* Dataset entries

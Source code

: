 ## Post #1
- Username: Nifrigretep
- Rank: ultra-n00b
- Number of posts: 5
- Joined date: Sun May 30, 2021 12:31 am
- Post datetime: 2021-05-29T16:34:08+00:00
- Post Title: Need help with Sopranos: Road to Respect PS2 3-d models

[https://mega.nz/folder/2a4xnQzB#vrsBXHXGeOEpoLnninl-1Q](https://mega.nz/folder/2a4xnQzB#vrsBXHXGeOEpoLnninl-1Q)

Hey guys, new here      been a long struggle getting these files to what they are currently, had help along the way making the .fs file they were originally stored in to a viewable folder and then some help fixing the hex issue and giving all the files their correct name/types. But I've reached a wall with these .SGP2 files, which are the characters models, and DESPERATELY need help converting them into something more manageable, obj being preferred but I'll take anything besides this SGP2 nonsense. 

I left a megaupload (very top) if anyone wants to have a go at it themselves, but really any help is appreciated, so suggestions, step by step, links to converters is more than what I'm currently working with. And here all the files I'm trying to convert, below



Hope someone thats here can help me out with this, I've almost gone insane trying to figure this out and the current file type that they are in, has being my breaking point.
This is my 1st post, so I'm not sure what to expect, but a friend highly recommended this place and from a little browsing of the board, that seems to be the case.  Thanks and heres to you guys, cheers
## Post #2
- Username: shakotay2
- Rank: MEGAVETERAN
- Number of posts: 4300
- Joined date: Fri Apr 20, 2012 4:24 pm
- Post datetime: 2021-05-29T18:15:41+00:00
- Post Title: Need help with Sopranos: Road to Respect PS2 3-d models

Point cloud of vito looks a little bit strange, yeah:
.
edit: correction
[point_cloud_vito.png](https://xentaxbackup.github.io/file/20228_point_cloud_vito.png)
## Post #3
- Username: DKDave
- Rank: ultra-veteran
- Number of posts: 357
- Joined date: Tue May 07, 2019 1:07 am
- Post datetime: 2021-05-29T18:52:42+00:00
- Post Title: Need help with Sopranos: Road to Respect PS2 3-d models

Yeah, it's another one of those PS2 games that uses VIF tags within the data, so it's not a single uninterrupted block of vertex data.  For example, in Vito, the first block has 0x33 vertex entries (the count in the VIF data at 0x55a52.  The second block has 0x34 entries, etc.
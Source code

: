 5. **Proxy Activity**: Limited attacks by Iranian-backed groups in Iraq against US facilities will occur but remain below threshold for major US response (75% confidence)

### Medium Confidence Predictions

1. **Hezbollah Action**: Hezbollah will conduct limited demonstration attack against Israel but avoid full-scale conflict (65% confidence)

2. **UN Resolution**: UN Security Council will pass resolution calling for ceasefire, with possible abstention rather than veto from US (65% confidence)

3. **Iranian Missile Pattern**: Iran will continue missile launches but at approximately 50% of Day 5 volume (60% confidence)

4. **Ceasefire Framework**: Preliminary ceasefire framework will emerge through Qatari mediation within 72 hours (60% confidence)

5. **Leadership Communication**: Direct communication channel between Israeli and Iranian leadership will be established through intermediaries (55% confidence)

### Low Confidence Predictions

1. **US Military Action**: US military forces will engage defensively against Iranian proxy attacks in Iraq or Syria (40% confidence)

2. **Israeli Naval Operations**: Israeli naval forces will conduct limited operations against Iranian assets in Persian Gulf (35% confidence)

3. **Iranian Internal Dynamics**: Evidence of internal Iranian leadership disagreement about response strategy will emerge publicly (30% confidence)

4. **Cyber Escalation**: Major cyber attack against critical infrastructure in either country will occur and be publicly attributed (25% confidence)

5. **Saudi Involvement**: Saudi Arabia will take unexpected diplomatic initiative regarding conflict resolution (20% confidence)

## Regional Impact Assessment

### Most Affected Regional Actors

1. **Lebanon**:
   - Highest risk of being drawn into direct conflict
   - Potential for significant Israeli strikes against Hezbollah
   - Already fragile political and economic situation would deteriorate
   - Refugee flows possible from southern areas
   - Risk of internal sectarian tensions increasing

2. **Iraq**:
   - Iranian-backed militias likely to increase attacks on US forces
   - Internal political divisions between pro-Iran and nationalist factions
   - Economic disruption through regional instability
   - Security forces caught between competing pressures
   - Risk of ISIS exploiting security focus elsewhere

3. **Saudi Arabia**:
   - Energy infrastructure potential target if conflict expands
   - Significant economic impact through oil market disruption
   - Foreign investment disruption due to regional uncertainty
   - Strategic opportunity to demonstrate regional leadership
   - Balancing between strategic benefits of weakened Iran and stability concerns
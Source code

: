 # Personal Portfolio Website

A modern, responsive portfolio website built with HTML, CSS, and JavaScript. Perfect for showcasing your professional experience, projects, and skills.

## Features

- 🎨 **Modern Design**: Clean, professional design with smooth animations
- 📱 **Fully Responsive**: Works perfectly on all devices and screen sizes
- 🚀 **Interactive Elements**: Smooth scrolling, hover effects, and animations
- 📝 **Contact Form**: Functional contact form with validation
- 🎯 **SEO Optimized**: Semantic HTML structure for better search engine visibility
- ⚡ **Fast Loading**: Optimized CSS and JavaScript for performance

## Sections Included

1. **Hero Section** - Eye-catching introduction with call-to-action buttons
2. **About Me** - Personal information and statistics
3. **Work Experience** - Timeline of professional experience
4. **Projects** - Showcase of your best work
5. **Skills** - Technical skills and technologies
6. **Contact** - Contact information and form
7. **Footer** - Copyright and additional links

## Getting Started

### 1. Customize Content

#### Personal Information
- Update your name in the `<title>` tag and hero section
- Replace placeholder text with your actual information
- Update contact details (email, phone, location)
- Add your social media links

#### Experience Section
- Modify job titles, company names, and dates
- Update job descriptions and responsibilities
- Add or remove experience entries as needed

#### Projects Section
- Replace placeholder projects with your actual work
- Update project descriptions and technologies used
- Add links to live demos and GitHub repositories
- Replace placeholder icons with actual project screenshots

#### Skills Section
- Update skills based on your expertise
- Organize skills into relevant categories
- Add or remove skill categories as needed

* YOUR OBJECTIVE
Using the records above, restate word for word the lines from the one with "### Medium Confidence Predictions" through the one with "2. **Israeli Naval", both included.

* SOLVED PROBLEM
### Medium Confidence Predictions

1. **Hezbollah Action**: Hezbollah will conduct limited demonstration attack against Israel but avoid full-scale conflict (65% confidence)

2. **UN Resolution**: UN Security Council will pass resolution calling for ceasefire, with possible abstention rather than veto from US (65% confidence)

3. **Iranian Missile Pattern**: Iran will continue missile launches but at approximately 50% of Day 5 volume (60% confidence)

4. **Ceasefire Framework**: Preliminary ceasefire framework will emerge through Qatari mediation within 72 hours (60% confidence)

5. **Leadership Communication**: Direct communication channel between Israeli and Iranian leadership will be established through intermediaries (55% confidence)

### Low Confidence Predictions

1. **US Military Action**: US military forces will engage defensively against Iranian proxy attacks in Iraq or Syria (40% confidence)

2. **Israeli Naval Operations**: Israeli naval forces will conduct limited operations against Iranian assets in Persian Gulf (35% confidence)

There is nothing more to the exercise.